I would say that for us, we know that this meeting is not to catch all. So we have a regular staff meeting monthly, and then every other week we have meetings with different department heads. So we know that this 15-20 minutes on Monday is not gonna answer everybody’s questions. We really focus on just really wanting to celebrate the wins so that everybody can kind of see a glimpse into other people’s areas. So for instance, we might have, the youth ministry might have done an event over the weekend, and two or three youths may have gotten saved in that event. And this is something we want the whole team to know about and to celebrate. But it’s not one of those times that we’re gonna take time and talk about the logistics of the event or the… Whether or not it achieved all of its other goals. So we really focus, we spend a few minutes in scripture reading, we spend a few minutes talking through the wins of the weekend, and spend a few minutes looking ahead, and then we spend the remainder of our time just praying together.
Switching gears here a little. The executive pastor role is often described as leading from the second chair, and people often touch on their relationship with the senior pastor. How do you cultivate a strong relationship between you and your senior pastor?
I would begin by saying that it is a challenge. It is… I feel like, as an executive pastors, and probably most executive pastors are leaders. We want to lead, we want to get things done, we want to make progress, we want to solve problems. And working from the second chair is extremely challenging and extremely rewarding. I would say, again, communication is the biggest part of that relationship.

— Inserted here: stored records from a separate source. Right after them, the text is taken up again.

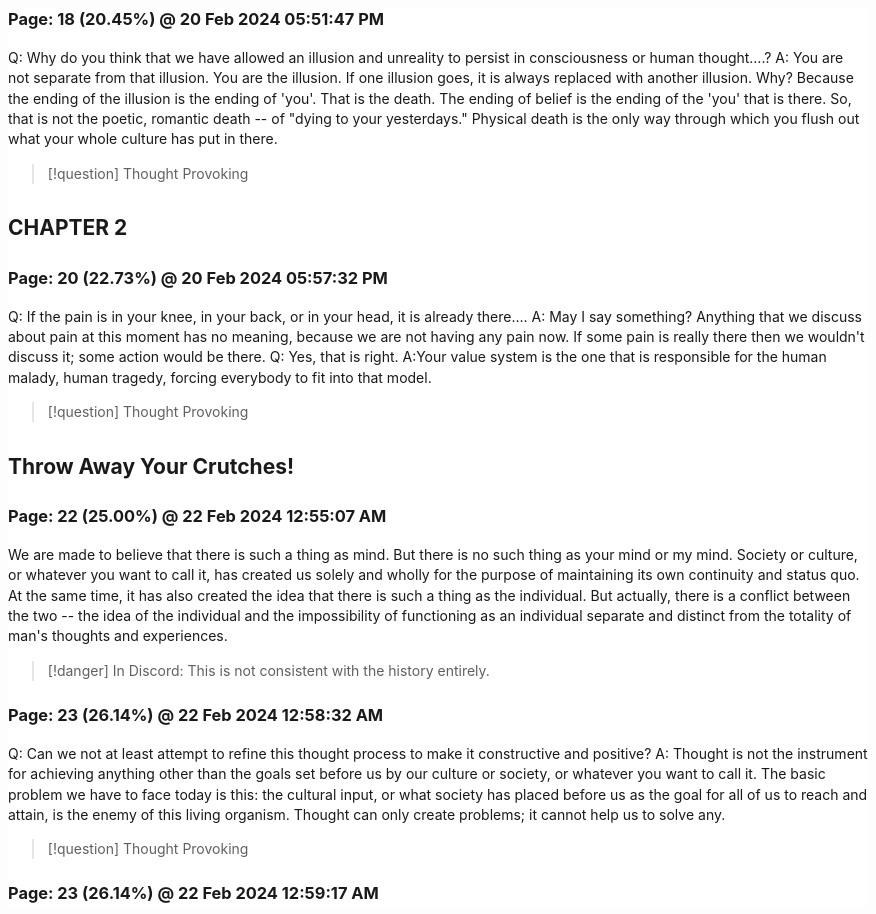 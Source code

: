 ### Page: 18 (20.45%) @ 20 Feb 2024 05:51:47 PM

Q: Why do you think that we have allowed an illusion and unreality to persist in consciousness or human thought….?
A: You are not separate from that illusion. You are the illusion. If one illusion goes, it is always replaced with another illusion. Why? Because the ending of the illusion is the ending of 'you'. That is the death. The ending of belief is the ending of the 'you' that is there. So, that is not the poetic, romantic death -- of "dying to your yesterdays." Physical death is the only way through which you flush out what your whole culture has put in there.

> [!question] Thought Provoking


## CHAPTER 2

### Page: 20 (22.73%) @ 20 Feb 2024 05:57:32 PM

Q: If the pain is in your knee, in your back, or in your head, it is already there….
A: May I say something? Anything that we discuss about pain at this moment has no meaning, because we are not having any pain now. If some pain is really there then we wouldn't discuss it; some action would be there. Q: Yes, that is right. A:Your value system is the one that is responsible for the human malady, human tragedy, forcing everybody to fit into that model.

> [!question] Thought Provoking


## Throw Away Your Crutches!

### Page: 22 (25.00%) @ 22 Feb 2024 12:55:07 AM

We are made to believe that there is such a thing as mind. But there is no such thing as your mind or my mind. Society or culture, or whatever you want to call it, has created us solely and wholly for the purpose of maintaining its own continuity and status quo. At the same time, it has also created the idea that there is such a thing as the individual. But actually, there is a conflict between the two -- the idea of the individual and the impossibility of functioning as an individual separate and distinct from the totality of man's thoughts and experiences.

> [!danger] In Discord: This is not consistent with the history entirely.


### Page: 23 (26.14%) @ 22 Feb 2024 12:58:32 AM

Q: Can we not at least attempt to refine this thought process to make it constructive and positive?
A: Thought is not the instrument for achieving anything other than the goals set before us by our culture or society, or whatever you want to call it. The basic problem we have to face today is this: the cultural input, or what society has placed before us as the goal for all of us to reach and attain, is the enemy of this living organism. Thought can only create problems; it cannot help us to solve any.

> [!question] Thought Provoking

### Page: 23 (26.14%) @ 22 Feb 2024 12:59:17 AM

Just for me and my senior pastor to be able to communicate well, and communicate directly, and I would say communicate honestly. Especially, there are things that are… I’ll use finances for example. Most executive pastors give some oversight to finances, but being able to clearly communicate that to our pastors and to be able to clearly communicate it in a way that not just that they can understand, but they can know the importance of what you’re trying to communicate. So I would say for me specifically, this is something that I regularly struggle with. Just being able to communicate clearly, and also being able to understand and meet the needs of my senior pastor.
That’s great. I really appreciate your honesty in all of that. Dan, what are some of your favorite resources and networks for learning to be a great executive pastor?
Well, I would say Maxwell, and a lot of his writing, especially “360 degrees leader”, has been just my favorite resource when it comes to talking about leadership and especially leading from the second chair. In addition to that, I follow several websites, Xpastor, executive pastor, and follow those blogs and those resources. And I suppose, like everybody else out there, I get about a 100 emails a week, that have information from just about everywhere. And I would say, one thing that I’ve learned is that you have to be reading. This is not one of those jobs where you can just rest on the fact that you know what you need to know. I feel like I need to always be learning, always be reading, always be exploring what’s new out there.
That’s great. So I’d like to end on what encouragement would you give to other executive pastors?
I feel like this is a tough one. I would say the biggest challenge with being an executive pastor
is, most of your work is carried on from behind the scenes. And I would say the biggest encouragement is that that’s enough. We need to, as executive pastors know that our work is important, know that our work is needed, but know that it’s always going to remain in the shadows.
That’s great. Dan, thanks so much for being on the podcast today.
No. It was my pleasure. I hope I was helpful.